What we suggest is that you clean it up first, do those initial entitlements scrub, and then use SOD more as a preventive control going forward rather than that detective type of review. By that, I mean putting policies in place that say when a user requests a particular entitlement or access that it is checked by an SOD matrix or list of rules and policies, so that the access is not granted at all if it would violate an SOD rule. What we recommend is using SOD polices to avoid assigning inappropriate access and then you can use it deductively later, but it is much harder to do and much more complex.
Robert Block, Vice President of Strategy Services
Question: Based on your experience, please explain lessons learned in best practices for role out of access review/ recertification process.
Response: I think we have found that one of the strongest lessons learned was to break out the recertification process itself into phases. This should be done prior to inundating an inexperienced business with the process of access-based recertification to some extent by self-reviews, information security or administrative reviews … and ultimately the manager’s reviews. There are another set of lessons learned that are very infrastructural and aren’t necessarily tied to a set of discrete use cases in that data readiness. There needs to be some upfront attention paid to proper data analysis from an IT systems perspective and an HR systems perspective. I don’t just mean modeling roles, even if you are going to do an access recertification review from an entitlement prospective and aren’t going to do roles in the first place.
A critical lesson is the importance of having an understanding of, “What elements are unique and which data elements we are going to certify again? How we are going to certify? What attributes are we going to use?”
Understanding the readiness of that data to support the recertification process upfront prohibits everyone from having to operate in crisis mode. Ultimately, from an access review and recertification process, if it’s going to be roles-based from a lessons-learned prospective, it’s over communication to the business having to certify that the role means something to the business world. Tying that back to the HR prospective, understanding the job title and job functions, we are seeing most often is that HR departments have started to go to generic terms to make the job title easier for us to manage in HR, not understanding that there is an impact to that from the IT prospective. In the last few months, we are seeing HR more willing to expand the amount of job titles they have, understanding that there are real ties and implications into the IT world from a compliance and automation prospective.

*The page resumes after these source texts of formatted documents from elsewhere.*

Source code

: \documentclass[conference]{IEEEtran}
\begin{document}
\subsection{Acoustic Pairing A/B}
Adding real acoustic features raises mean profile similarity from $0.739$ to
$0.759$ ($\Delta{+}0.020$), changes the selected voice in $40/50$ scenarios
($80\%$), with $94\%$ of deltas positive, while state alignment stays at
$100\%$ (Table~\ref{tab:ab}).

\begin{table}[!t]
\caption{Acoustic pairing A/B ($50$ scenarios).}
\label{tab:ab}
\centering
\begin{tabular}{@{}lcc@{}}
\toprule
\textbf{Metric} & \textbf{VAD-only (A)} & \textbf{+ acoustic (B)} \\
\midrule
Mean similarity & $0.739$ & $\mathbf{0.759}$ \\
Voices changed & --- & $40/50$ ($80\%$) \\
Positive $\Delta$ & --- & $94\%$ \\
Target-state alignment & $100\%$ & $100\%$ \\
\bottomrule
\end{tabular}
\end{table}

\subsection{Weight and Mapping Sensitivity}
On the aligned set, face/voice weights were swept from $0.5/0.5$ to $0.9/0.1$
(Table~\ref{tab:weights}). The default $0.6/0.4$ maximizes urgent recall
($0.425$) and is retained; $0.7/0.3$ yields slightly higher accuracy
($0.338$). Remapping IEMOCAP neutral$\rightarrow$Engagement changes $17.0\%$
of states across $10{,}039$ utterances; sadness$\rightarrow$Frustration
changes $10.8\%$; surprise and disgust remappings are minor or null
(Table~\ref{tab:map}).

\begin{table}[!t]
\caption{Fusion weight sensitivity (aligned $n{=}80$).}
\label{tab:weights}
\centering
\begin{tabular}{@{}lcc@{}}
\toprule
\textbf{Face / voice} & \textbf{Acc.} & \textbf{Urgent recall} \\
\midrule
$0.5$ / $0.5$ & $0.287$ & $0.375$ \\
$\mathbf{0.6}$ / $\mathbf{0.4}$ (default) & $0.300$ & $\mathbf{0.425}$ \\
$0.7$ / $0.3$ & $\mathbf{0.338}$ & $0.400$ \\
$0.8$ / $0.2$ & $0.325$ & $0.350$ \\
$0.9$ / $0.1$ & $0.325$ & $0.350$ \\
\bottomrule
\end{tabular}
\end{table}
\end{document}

Steve Szewczyk, Director of PMO
Question: What data elements from the HR system must be assessed and remediated prior to the launch of an access governance solution?
Response: From our experience, there are numerous attributes that are available in HR or identity and access governance. You’ve got to go ahead and identify an individual user identity. And what we find is there are attributes such as last name, first name, date of birth, date of hire, employee ID, Global ID and email address. These can be used to identify a unique user. In addition, you need to define access requirements, and we found out that using location, division, apartment, job type and job title are successful to go ahead and identify access requirements. Lastly, for approval, we are looking for the existence for some type of organizational priority and manager ID. These will enable you to have an effective identity and access management strategy and solution.